Let's say you are 35, earn $60,000 a year, have $50,000 in super
and don't pay anything above your employer's contributions. You're
on track for a fund at 65 of $366,000. But if you salary sacrifice
just $100 a month (costing you only the amount you would have
received after tax), that leaps to $419,000, or an increase of
$53,000.
There's also the option to make after-tax contributions, which
will cost you the full amount but incur no contributions tax. In
the above example, $100 after tax means an extra $62,000 at 65.
You should definitely pay in $1000 a year this way if you are
employed and earn less than $61,920 as you'll qualify for the
government's co-contribution of up to $1000 (increasing to $1500
when a temporary scale-back is removed in 2014).

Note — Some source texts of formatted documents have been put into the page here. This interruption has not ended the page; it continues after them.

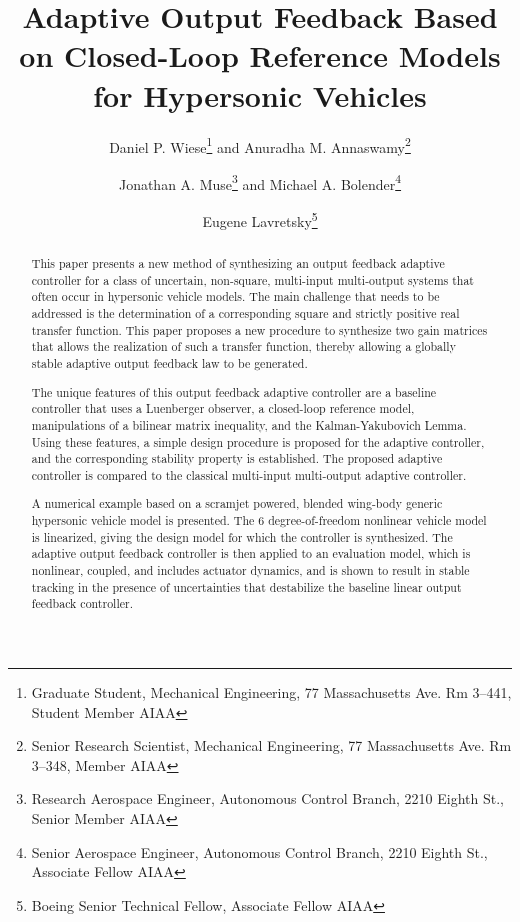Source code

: \documentclass[]{../sty/JGCD}
\theoremstyle{examplestyle}
\begin{document}
  \title{Adaptive Output Feedback Based on Closed-Loop Reference Models for Hypersonic Vehicles}

  \author{Daniel P. Wiese\footnote{Graduate Student, Mechanical Engineering, 77 Massachusetts Ave. Rm 3--441, Student Member AIAA} and Anuradha M. Annaswamy\footnote{Senior Research Scientist, Mechanical Engineering, 77 Massachusetts Ave. Rm 3--348, Member AIAA}}
  \author{Jonathan A. Muse\footnote{Research Aerospace Engineer, Autonomous Control Branch, 2210 Eighth St., Senior Member AIAA} and Michael A. Bolender\footnote{Senior Aerospace Engineer, Autonomous Control Branch, 2210 Eighth St., Associate Fellow AIAA}}
  \author{Eugene Lavretsky\footnote{Boeing Senior Technical Fellow, Associate Fellow AIAA}}

  \begin{abstract}
    This paper presents a new method of synthesizing an output feedback adaptive controller for a class of uncertain, non-square, multi-input multi-output systems that often occur in hypersonic vehicle models.
    The main challenge that needs to be addressed is the determination of a corresponding square and strictly positive real transfer function.
    This paper proposes a new procedure to synthesize two gain matrices that allows the realization of such a transfer function, thereby allowing a globally stable adaptive output feedback law to be generated.

    The unique features of this output feedback adaptive controller are a baseline controller that uses a Luenberger observer, a closed-loop reference model, manipulations of a bilinear matrix inequality, and the Kalman-Yakubovich Lemma.
    Using these features, a simple design procedure is proposed for the adaptive controller, and the corresponding stability property is established.
    The proposed adaptive controller is compared to the classical multi-input multi-output adaptive controller.

    A numerical example based on a scramjet powered, blended wing-body generic hypersonic vehicle model is presented.
    The 6 degree-of-freedom nonlinear vehicle model is linearized, giving the design model for which the controller is synthesized.
    The adaptive output feedback controller is then applied to an evaluation model, which is nonlinear, coupled, and includes actuator dynamics, and is shown to result in stable tracking in the presence of uncertainties that destabilize the baseline linear output feedback controller.
  \end{abstract}
\end{document}
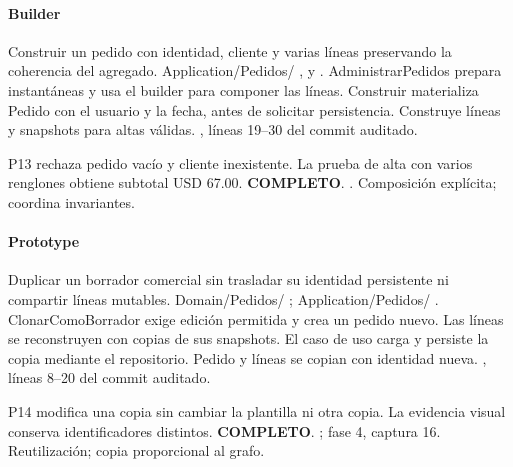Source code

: \paragraph{Builder}
 Construir un pedido con identidad, cliente y varias líneas preservando la coherencia del agregado.
 Application/Pedidos/ ,  y . AdministrarPedidos prepara instantáneas y usa el builder para componer las líneas. Construir materializa Pedido con el usuario y la fecha, antes de solicitar persistencia.
 Construye líneas y snapshots para altas válidas.
 , líneas 19--30 del commit auditado.

 P13 rechaza pedido vacío y cliente inexistente. La prueba de alta con varios renglones obtiene subtotal USD 67.00. \textbf{COMPLETO}.
 .
 Composición explícita; coordina invariantes.
\medskip
\clearpage
\paragraph{Prototype}
 Duplicar un borrador comercial sin trasladar su identidad persistente ni compartir líneas mutables.
 Domain/Pedidos/ ; Application/Pedidos/ . ClonarComoBorrador exige edición permitida y crea un pedido nuevo. Las líneas se reconstruyen con copias de sus snapshots. El caso de uso carga y persiste la copia mediante el repositorio.
 Pedido y líneas se copian con identidad nueva.
 , líneas 8--20 del commit auditado.

 P14 modifica una copia sin cambiar la plantilla ni otra copia. La evidencia visual conserva identificadores distintos. \textbf{COMPLETO}.
 ; fase 4, captura 16.
 Reutilización; copia proporcional al grafo.
\medskip
\clearpage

But you can't afford to delay with any of the above
balance-repair strategies; two broad-ranging reviews could shortly
curtail them.
The tax-free status of payouts post-60 is apparently safe, which
means the reviews are probably looking at paring back concessions
on the way in and while money is invested. And indeed, one of the
cost-cutting measures introduced in the May budget was to halve the
annual amount you could contribute before tax (which includes your
employer's 9 per cent) from $50,000 to $25,000 (and $100,000 to
$50,000 for the over 50s).
For now, however, there is much you can do to take advantage of
the market's low prices and undo the damage the past few years has
wreaked. Make the most of it while you can.